● Your goal: The entries need to be copied exactly as they stand, images left out.
((
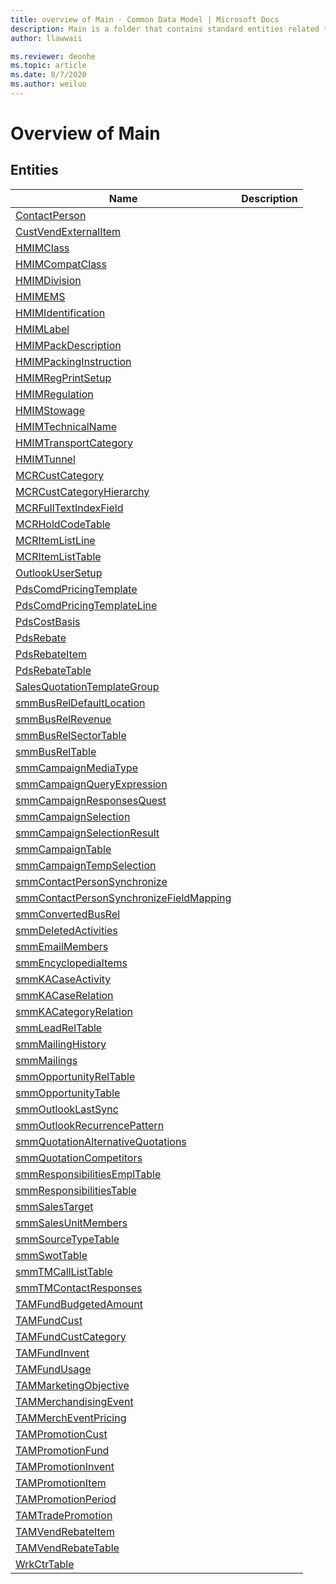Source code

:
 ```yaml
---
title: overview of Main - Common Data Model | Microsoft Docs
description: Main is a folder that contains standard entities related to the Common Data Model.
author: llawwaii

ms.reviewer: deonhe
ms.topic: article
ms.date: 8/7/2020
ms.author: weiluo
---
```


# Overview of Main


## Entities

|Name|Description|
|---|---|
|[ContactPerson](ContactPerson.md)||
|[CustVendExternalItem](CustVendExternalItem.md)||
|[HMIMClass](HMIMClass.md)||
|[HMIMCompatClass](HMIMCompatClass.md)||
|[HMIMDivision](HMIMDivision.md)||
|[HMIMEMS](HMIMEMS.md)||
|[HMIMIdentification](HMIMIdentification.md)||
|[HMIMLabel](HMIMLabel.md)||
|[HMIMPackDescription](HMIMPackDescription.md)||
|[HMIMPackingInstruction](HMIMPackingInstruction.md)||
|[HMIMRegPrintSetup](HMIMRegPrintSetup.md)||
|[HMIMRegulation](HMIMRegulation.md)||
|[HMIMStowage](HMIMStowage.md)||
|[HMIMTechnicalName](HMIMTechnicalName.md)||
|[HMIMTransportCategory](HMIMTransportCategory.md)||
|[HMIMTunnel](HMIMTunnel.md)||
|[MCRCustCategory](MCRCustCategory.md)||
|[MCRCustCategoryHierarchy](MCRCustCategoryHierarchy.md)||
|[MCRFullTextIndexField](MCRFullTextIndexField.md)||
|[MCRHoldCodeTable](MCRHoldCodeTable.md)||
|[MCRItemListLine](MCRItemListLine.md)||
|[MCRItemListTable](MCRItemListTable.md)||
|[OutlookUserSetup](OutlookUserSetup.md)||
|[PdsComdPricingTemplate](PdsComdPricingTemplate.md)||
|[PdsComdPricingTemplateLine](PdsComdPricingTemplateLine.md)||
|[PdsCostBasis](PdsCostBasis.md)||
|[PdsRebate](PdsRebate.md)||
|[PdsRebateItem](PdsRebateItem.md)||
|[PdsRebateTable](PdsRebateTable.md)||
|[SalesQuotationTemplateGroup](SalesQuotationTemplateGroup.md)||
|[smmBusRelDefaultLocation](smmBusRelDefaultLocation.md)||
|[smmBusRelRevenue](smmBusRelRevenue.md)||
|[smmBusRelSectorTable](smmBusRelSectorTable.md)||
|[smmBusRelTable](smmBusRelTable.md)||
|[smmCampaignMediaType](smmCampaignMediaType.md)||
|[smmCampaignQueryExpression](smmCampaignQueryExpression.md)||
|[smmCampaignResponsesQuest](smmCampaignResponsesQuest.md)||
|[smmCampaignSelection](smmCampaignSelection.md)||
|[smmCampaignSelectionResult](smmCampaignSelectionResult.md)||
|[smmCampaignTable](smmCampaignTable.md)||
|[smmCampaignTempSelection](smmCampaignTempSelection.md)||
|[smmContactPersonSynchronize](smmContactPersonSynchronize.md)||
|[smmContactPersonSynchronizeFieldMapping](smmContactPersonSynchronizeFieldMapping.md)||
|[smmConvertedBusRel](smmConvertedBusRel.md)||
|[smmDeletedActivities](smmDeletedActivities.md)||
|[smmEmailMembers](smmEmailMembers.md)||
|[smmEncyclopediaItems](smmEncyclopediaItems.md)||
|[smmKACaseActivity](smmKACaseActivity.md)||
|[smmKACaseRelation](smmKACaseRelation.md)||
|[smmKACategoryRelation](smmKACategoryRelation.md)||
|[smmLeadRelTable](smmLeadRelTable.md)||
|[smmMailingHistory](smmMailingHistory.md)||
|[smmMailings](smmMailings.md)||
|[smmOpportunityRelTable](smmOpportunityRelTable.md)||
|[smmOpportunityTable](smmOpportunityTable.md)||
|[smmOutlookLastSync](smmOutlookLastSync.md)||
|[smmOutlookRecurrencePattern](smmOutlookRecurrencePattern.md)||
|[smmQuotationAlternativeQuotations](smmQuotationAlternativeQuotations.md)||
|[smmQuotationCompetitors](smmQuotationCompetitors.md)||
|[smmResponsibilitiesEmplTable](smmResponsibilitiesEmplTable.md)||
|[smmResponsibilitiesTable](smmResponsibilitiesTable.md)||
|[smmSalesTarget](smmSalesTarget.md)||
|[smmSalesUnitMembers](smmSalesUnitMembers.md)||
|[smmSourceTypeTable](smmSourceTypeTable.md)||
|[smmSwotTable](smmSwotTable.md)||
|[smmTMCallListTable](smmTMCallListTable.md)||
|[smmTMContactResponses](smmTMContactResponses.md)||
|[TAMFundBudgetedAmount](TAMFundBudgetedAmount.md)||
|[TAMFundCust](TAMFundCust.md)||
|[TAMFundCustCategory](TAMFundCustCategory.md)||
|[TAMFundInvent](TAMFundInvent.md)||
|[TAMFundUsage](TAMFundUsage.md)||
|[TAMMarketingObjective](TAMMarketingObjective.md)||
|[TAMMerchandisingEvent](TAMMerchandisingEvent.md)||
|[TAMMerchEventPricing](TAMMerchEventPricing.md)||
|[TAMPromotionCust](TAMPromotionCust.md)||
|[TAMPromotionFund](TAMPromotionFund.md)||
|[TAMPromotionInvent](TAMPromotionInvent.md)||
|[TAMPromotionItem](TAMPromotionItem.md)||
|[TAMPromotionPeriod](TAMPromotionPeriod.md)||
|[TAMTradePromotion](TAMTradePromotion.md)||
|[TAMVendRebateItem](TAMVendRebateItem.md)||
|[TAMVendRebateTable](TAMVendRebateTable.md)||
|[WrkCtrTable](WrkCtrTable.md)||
))
● Reply to the exercise:
Source code

:
 ```yaml
---
title: overview of Main - Common Data Model | Microsoft Docs
description: Main is a folder that contains standard entities related to the Common Data Model.
author: llawwaii

ms.reviewer: deonhe
ms.topic: article
ms.date: 8/7/2020
ms.author: weiluo
---
```


# Overview of Main


## Entities

|Name|Description|
|---|---|
|[ContactPerson](ContactPerson.md)||
|[CustVendExternalItem](CustVendExternalItem.md)||
|[HMIMClass](HMIMClass.md)||
|[HMIMCompatClass](HMIMCompatClass.md)||
|[HMIMDivision](HMIMDivision.md)||
|[HMIMEMS](HMIMEMS.md)||
|[HMIMIdentification](HMIMIdentification.md)||
|[HMIMLabel](HMIMLabel.md)||
|[HMIMPackDescription](HMIMPackDescription.md)||
|[HMIMPackingInstruction](HMIMPackingInstruction.md)||
|[HMIMRegPrintSetup](HMIMRegPrintSetup.md)||
|[HMIMRegulation](HMIMRegulation.md)||
|[HMIMStowage](HMIMStowage.md)||
|[HMIMTechnicalName](HMIMTechnicalName.md)||
|[HMIMTransportCategory](HMIMTransportCategory.md)||
|[HMIMTunnel](HMIMTunnel.md)||
|[MCRCustCategory](MCRCustCategory.md)||
|[MCRCustCategoryHierarchy](MCRCustCategoryHierarchy.md)||
|[MCRFullTextIndexField](MCRFullTextIndexField.md)||
|[MCRHoldCodeTable](MCRHoldCodeTable.md)||
|[MCRItemListLine](MCRItemListLine.md)||
|[MCRItemListTable](MCRItemListTable.md)||
|[OutlookUserSetup](OutlookUserSetup.md)||
|[PdsComdPricingTemplate](PdsComdPricingTemplate.md)||
|[PdsComdPricingTemplateLine](PdsComdPricingTemplateLine.md)||
|[PdsCostBasis](PdsCostBasis.md)||
|[PdsRebate](PdsRebate.md)||
|[PdsRebateItem](PdsRebateItem.md)||
|[PdsRebateTable](PdsRebateTable.md)||
|[SalesQuotationTemplateGroup](SalesQuotationTemplateGroup.md)||
|[smmBusRelDefaultLocation](smmBusRelDefaultLocation.md)||
|[smmBusRelRevenue](smmBusRelRevenue.md)||
|[smmBusRelSectorTable](smmBusRelSectorTable.md)||
|[smmBusRelTable](smmBusRelTable.md)||
|[smmCampaignMediaType](smmCampaignMediaType.md)||
|[smmCampaignQueryExpression](smmCampaignQueryExpression.md)||
|[smmCampaignResponsesQuest](smmCampaignResponsesQuest.md)||
|[smmCampaignSelection](smmCampaignSelection.md)||
|[smmCampaignSelectionResult](smmCampaignSelectionResult.md)||
|[smmCampaignTable](smmCampaignTable.md)||
|[smmCampaignTempSelection](smmCampaignTempSelection.md)||
|[smmContactPersonSynchronize](smmContactPersonSynchronize.md)||
|[smmContactPersonSynchronizeFieldMapping](smmContactPersonSynchronizeFieldMapping.md)||
|[smmConvertedBusRel](smmConvertedBusRel.md)||
|[smmDeletedActivities](smmDeletedActivities.md)||
|[smmEmailMembers](smmEmailMembers.md)||
|[smmEncyclopediaItems](smmEncyclopediaItems.md)||
|[smmKACaseActivity](smmKACaseActivity.md)||
|[smmKACaseRelation](smmKACaseRelation.md)||
|[smmKACategoryRelation](smmKACategoryRelation.md)||
|[smmLeadRelTable](smmLeadRelTable.md)||
|[smmMailingHistory](smmMailingHistory.md)||
|[smmMailings](smmMailings.md)||
|[smmOpportunityRelTable](smmOpportunityRelTable.md)||
|[smmOpportunityTable](smmOpportunityTable.md)||
|[smmOutlookLastSync](smmOutlookLastSync.md)||
|[smmOutlookRecurrencePattern](smmOutlookRecurrencePattern.md)||
|[smmQuotationAlternativeQuotations](smmQuotationAlternativeQuotations.md)||
|[smmQuotationCompetitors](smmQuotationCompetitors.md)||
|[smmResponsibilitiesEmplTable](smmResponsibilitiesEmplTable.md)||
|[smmResponsibilitiesTable](smmResponsibilitiesTable.md)||
|[smmSalesTarget](smmSalesTarget.md)||
|[smmSalesUnitMembers](smmSalesUnitMembers.md)||
|[smmSourceTypeTable](smmSourceTypeTable.md)||
|[smmSwotTable](smmSwotTable.md)||
|[smmTMCallListTable](smmTMCallListTable.md)||
|[smmTMContactResponses](smmTMContactResponses.md)||
|[TAMFundBudgetedAmount](TAMFundBudgetedAmount.md)||
|[TAMFundCust](TAMFundCust.md)||
|[TAMFundCustCategory](TAMFundCustCategory.md)||
|[TAMFundInvent](TAMFundInvent.md)||
|[TAMFundUsage](TAMFundUsage.md)||
|[TAMMarketingObjective](TAMMarketingObjective.md)||
|[TAMMerchandisingEvent](TAMMerchandisingEvent.md)||
|[TAMMerchEventPricing](TAMMerchEventPricing.md)||
|[TAMPromotionCust](TAMPromotionCust.md)||
|[TAMPromotionFund](TAMPromotionFund.md)||
|[TAMPromotionInvent](TAMPromotionInvent.md)||
|[TAMPromotionItem](TAMPromotionItem.md)||
|[TAMPromotionPeriod](TAMPromotionPeriod.md)||
|[TAMTradePromotion](TAMTradePromotion.md)||
|[TAMVendRebateItem](TAMVendRebateItem.md)||
|[TAMVendRebateTable](TAMVendRebateTable.md)||
|[WrkCtrTable](WrkCtrTable.md)||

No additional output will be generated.